Captain Eris_ Violet V0.420 12 B
Nitral-AIIntroduction
Captain-Eris_Violet-V0.420-12B is a text generation model developed by Nitral-AI. It leverages the transformers library and operates within the English language domain. The model is part of a set of merged models, utilizing advanced techniques to enhance its text generation capabilities.
Architecture
The model is a result of merging two base models: Epiculous/Violet_Twilight-v0.2
and Nitral-AI/Captain_BMO-12B
. The merging utilizes a technique called slerp
(spherical linear interpolation) across specified layers from each base model. The configuration employs a bfloat16 data type to optimize performance and efficiency.
Training
The model was configured using a YAML setup that defines layer ranges and merging parameters. The specific configuration includes layer slicing and filtering through self-attention and MLP (multi-layer perceptron) components to refine the model's output.
Guide: Running Locally
To run Captain-Eris_Violet-V0.420-12B locally, follow these steps:
-
Installation: Ensure you have Python and the necessary libraries installed, including
transformers
. -
Clone the Model: Download the model from the Hugging Face repository.

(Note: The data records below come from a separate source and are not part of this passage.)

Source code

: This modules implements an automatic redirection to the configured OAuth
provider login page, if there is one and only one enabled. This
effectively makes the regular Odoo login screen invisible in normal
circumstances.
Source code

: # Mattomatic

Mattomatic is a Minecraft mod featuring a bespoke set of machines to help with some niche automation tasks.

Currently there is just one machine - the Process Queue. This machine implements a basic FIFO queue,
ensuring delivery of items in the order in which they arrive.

git clone https://huggingface.co/Nitral-AI/Captain-Eris_Violet-V0.420-12B
-
Load the Model: Use the transformers library to load the model for inference.
from transformers import AutoModelForCausalLM, AutoTokenizer model = AutoModelForCausalLM.from_pretrained("Nitral-AI/Captain-Eris_Violet-V0.420-12B") tokenizer = AutoTokenizer.from_pretrained("Nitral-AI/Captain-Eris_Violet-V0.420-12B")
-
Inference: Generate text using the loaded model.

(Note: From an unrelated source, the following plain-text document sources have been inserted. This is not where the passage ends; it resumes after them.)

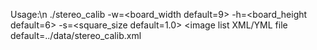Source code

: Usage:\n ./stereo_calib -w=<board_width default=9> -h=<board_height default=6> -s=<square_size default=1.0> <image list XML/YML file default=../data/stereo_calib.xml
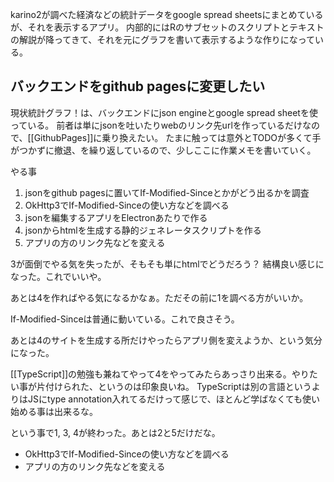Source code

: karino2が調べた経済などの統計データをgoogle spread sheetsにまとめているが、それを表示するアプリ。
内部的にはRのサブセットのスクリプトとテキストの解説が降ってきて、それを元にグラフを書いて表示するような作りになっている。

## バックエンドをgithub pagesに変更したい

現状統計グラフ！は、バックエンドにjson engineとgoogle spread sheetを使っている。
前者は単にjsonを吐いたりwebのリンク先urlを作っているだけなので、[[GithubPages]]に乗り換えたい。
たまに触っては意外とTODOが多くて手がつかずに撤退、を繰り返しているので、少しここに作業メモを書いていく。

やる事

1. jsonをgithub pagesに置いてIf-Modified-Sinceとかがどう出るかを調査
2. OkHttp3でIf-Modified-Sinceの使い方などを調べる
3. jsonを編集するアプリをElectronあたりで作る
4. jsonからhtmlを生成する静的ジェネレータスクリプトを作る
5. アプリの方のリンク先などを変える

3が面倒でやる気を失ったが、そもそも単にhtmlでどうだろう？
結構良い感じになった。これでいいや。

あとは4を作ればやる気になるかなぁ。ただその前に1を調べる方がいいか。

If-Modified-Sinceは普通に動いている。これで良さそう。

あとは4のサイトを生成する所だけやったらアプリ側を変えようか、という気分になった。

[[TypeScript]]の勉強も兼ねてやって4をやってみたらあっさり出来る。やりたい事が片付けられた、というのは印象良いね。
TypeScriptは別の言語というよりはJSにtype annotation入れてるだけって感じで、ほとんど学ばなくても使い始める事は出来るな。

という事で1, 3, 4が終わった。あとは2と5だけだな。

- OkHttp3でIf-Modified-Sinceの使い方などを調べる
- アプリの方のリンク先などを変える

input_text = "Once upon a time," inputs = tokenizer(input_text, return_tensors="pt") outputs = model.generate(**inputs) decoded_output = tokenizer.decode(outputs[0], skip_special_tokens=True) print(decoded_output)
For optimal performance, consider using cloud GPU services such as AWS, Google Cloud, or Azure, which provide powerful resources for handling large model computations.
License
The model is released under an unspecified license categorized as "other." Users should review the specific terms and conditions in the license file provided with the model.